▶ Work instructions:
Copy, from the material below, each line that contains the word "инерции".

═════ Data records ═════

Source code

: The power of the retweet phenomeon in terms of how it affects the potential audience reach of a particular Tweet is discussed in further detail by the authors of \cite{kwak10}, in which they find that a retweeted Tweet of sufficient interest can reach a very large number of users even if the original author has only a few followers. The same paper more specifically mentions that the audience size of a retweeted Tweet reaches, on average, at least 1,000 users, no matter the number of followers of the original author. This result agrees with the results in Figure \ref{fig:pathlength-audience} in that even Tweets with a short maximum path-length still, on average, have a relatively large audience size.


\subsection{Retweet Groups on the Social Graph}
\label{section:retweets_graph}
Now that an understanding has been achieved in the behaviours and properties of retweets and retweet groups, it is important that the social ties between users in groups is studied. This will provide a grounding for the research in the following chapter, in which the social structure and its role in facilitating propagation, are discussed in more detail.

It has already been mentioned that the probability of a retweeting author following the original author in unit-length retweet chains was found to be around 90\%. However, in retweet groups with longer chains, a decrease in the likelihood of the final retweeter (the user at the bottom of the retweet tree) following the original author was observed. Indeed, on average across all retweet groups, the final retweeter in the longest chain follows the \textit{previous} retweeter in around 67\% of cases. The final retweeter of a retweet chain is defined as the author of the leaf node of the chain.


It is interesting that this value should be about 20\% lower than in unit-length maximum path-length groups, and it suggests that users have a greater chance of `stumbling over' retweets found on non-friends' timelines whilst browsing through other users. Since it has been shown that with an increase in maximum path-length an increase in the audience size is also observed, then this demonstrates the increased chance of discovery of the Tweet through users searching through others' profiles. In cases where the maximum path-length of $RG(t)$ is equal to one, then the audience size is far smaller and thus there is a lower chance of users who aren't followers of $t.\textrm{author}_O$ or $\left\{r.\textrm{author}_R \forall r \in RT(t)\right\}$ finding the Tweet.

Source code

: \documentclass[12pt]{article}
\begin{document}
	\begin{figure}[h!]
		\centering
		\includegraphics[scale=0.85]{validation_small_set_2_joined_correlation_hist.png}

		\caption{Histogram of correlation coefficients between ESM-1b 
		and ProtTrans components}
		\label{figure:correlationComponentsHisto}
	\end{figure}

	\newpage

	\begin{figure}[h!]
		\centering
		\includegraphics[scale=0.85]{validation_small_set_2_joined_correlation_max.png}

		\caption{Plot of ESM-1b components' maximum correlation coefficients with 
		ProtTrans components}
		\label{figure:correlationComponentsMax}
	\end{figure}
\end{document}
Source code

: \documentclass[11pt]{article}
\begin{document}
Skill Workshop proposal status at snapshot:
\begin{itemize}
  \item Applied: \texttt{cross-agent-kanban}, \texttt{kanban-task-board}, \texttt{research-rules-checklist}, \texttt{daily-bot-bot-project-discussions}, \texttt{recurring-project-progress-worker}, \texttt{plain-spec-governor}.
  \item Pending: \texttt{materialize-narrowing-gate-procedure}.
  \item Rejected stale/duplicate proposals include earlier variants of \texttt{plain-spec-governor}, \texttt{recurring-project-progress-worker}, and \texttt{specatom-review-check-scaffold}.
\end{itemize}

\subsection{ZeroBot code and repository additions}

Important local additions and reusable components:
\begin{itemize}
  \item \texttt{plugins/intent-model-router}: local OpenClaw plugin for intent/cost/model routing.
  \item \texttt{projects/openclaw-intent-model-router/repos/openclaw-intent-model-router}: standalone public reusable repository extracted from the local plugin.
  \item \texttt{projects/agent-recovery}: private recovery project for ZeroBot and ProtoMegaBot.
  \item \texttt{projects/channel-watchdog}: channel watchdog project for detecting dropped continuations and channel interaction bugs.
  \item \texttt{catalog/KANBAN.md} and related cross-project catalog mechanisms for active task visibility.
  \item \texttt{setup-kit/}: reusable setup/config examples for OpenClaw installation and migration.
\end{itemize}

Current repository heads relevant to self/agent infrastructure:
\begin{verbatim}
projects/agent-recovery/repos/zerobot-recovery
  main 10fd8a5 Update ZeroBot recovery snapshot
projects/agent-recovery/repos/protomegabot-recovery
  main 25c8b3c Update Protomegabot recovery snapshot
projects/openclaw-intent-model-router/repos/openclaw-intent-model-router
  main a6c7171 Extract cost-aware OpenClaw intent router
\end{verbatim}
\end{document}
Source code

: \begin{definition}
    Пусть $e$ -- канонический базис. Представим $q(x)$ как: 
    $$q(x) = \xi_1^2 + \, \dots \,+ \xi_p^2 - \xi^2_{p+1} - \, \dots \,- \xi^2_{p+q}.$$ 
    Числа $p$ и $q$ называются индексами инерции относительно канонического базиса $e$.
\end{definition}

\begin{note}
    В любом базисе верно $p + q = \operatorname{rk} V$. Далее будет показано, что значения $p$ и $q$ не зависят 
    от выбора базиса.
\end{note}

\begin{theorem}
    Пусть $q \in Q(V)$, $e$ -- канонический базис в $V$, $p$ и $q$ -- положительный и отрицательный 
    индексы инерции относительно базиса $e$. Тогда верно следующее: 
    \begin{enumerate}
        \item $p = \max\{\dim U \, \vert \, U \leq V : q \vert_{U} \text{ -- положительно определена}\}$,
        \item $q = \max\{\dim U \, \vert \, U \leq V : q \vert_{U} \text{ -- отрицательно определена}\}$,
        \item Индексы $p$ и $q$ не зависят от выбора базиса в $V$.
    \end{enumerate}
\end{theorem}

═════

▶ Task response:
    Числа $p$ и $q$ называются индексами инерции относительно канонического базиса $e$.
    индексы инерции относительно базиса $e$. Тогда верно следующее: 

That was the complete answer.